また、この時期に政府が取り組んだことの一つに軍縮強化があり、当時の状況からは、それ自体は間違っていないと思いますが、結果として軍人の社会的没落をはじめ軍関係者の強い恨みを買ったと言われています。

そして、それが、昭和恐慌により没落した各層の恨み(社会変革=没落からの回復の期待など)と相俟って、回復期待(幻想?)を国民に抱かせることに成功した軍部への支持(戦争の時代)に繋がったというのが一般的な理解かと思います。

もちろん、今は「軍部」はありませんし、現在の自衛隊を当時の旧軍と同一視するのは適切でなければ現実的とも言えないと思います。

他方、軍縮ならぬ「国費からの支出の大幅な抑制が長年期待されている項目(これを放置すれば国家財政が破綻すると言われている事項)」は、現代社会にも間違いなく存在しています。

言うまでもなく、年金・医療など社会保障関係の財政支出です。また、アベノミクスは「国土強靱化」の名目のもと公共事業の復活という面も多分に持っていたかと思いますが、これを続けることができるのか?という局面も、これから生じてきそうな気がします。また、現在の日銀が抱えている状況も、金融に関する何らかの危機の導火線になるのかもしれません(金融は完全素人なので偉そうなことは言えませんが)。

ですので、仮に「昭和恐慌のような経済危機」と「社会保障費や各種の公共事業などの圧縮(現代の軍縮)」という二つの事象が今後、同時に生じることがあれば(政府が取り組まざるを得なくなれば)、不平勢力による大きな社会の混乱・動乱に繋がるかもしれない、という危惧は、持っておいてよいのではと感じています。

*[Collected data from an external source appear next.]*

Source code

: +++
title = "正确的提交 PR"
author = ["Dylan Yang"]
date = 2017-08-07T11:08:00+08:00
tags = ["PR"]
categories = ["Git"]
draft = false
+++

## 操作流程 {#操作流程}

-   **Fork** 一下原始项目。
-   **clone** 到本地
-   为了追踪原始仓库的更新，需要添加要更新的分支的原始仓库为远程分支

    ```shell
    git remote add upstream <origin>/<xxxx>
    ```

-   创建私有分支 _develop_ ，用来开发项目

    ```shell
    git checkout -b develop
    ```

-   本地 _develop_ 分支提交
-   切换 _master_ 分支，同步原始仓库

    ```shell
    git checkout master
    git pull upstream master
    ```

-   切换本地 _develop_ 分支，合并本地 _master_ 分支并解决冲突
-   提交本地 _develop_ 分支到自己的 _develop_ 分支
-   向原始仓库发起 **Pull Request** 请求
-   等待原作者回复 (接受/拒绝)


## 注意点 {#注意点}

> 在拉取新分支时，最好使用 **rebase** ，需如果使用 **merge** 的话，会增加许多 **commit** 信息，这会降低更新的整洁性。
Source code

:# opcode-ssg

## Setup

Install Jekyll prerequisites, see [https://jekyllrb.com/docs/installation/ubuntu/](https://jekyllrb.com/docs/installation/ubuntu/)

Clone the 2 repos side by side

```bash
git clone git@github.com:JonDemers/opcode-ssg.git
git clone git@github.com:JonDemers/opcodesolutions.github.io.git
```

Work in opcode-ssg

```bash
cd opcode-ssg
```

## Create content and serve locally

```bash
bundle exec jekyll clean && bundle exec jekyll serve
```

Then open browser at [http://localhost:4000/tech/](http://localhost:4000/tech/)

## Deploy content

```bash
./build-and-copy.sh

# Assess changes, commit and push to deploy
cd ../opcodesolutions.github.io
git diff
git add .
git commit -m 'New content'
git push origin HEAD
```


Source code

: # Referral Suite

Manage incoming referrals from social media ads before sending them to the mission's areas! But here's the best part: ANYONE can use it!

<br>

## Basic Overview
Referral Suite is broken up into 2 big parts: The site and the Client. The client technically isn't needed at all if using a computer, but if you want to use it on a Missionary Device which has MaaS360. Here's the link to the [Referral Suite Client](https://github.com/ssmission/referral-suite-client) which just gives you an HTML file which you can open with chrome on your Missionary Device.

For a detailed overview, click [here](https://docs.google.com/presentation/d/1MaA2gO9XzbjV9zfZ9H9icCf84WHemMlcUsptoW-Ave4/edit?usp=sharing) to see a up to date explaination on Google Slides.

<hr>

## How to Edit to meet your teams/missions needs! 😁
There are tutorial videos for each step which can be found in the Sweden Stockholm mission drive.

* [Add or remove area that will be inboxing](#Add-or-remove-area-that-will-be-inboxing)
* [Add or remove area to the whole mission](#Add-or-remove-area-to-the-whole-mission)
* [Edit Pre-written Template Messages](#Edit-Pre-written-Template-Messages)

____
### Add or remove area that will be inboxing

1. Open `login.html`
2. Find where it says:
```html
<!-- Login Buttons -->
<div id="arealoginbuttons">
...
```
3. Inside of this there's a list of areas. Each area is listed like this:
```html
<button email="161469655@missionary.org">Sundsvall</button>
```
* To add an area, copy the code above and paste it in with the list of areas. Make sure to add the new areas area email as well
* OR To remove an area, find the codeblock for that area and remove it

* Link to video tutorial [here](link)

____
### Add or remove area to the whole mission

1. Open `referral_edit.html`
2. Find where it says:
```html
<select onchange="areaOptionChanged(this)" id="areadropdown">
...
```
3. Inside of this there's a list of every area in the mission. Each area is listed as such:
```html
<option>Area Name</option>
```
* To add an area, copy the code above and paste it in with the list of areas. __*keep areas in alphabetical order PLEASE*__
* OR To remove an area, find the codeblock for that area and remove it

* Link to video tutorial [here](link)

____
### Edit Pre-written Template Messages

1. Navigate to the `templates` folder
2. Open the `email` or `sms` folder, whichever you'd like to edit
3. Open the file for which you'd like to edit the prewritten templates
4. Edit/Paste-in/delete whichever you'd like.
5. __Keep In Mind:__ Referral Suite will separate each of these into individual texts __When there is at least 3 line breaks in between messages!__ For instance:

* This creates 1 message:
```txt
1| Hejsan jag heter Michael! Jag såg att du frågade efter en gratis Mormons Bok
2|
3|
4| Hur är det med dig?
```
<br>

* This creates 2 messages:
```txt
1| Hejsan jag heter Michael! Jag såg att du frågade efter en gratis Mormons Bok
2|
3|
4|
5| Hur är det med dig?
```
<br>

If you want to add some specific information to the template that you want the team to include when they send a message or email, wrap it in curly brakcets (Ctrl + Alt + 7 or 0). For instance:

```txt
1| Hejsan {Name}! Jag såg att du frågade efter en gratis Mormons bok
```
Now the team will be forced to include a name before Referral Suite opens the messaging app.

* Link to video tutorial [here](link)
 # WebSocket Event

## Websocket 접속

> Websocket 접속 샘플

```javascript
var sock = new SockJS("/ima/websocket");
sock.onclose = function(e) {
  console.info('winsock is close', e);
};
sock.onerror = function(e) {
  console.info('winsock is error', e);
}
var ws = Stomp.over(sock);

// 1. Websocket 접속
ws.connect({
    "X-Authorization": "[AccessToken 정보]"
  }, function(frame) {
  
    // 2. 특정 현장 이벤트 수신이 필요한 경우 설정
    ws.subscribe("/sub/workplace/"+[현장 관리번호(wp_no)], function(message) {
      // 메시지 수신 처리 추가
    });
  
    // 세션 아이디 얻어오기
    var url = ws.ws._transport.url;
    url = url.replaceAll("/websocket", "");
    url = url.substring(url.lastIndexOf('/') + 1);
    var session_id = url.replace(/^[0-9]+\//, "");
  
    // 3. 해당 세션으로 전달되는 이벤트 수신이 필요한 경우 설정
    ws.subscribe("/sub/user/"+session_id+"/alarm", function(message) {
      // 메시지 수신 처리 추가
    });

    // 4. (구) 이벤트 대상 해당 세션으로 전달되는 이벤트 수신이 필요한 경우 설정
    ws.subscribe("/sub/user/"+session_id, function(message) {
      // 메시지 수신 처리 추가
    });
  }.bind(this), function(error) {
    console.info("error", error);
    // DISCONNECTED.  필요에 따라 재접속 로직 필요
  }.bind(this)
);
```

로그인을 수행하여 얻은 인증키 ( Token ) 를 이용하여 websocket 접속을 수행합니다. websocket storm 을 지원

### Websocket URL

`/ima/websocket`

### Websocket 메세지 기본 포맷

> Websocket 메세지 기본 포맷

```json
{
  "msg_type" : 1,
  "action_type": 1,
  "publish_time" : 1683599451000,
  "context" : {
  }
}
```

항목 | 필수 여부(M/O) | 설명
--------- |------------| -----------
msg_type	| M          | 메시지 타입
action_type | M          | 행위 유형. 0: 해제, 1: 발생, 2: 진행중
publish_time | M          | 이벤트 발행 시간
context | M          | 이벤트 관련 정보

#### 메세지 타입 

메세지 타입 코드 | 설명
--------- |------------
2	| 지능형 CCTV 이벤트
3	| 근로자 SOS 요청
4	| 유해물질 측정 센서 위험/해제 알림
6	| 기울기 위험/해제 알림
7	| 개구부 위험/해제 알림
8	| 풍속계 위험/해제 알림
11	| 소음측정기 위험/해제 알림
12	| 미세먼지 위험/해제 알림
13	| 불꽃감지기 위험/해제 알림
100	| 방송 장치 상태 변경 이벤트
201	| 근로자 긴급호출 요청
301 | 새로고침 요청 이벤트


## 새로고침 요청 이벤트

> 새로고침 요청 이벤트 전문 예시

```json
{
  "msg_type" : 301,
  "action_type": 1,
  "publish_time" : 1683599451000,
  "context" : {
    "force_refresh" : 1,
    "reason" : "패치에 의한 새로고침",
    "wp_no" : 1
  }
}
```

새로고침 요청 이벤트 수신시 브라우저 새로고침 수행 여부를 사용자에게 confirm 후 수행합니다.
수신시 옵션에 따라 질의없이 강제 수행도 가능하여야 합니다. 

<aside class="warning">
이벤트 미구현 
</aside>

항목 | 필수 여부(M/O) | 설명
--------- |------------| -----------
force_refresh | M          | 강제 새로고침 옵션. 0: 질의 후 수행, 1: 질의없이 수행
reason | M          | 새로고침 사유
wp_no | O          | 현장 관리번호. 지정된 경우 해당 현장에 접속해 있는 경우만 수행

ともあれ、生者には自身の現場でできることがあること、形だけの追悼言葉をメディアやFBなどで延々と並べ立てるよりも国民各自がその危機に立ち向かうことこそが、安倍首相が望んでいることは、間違いないはずです。

長文になりましたが、故人のご冥福をお祈りしつつ、今後もできる限りのことはしていきたいと思います。

かの「アベノマスク」は今も手元にありますが、今後も、出番がくるまで大切にとっておこうと思います。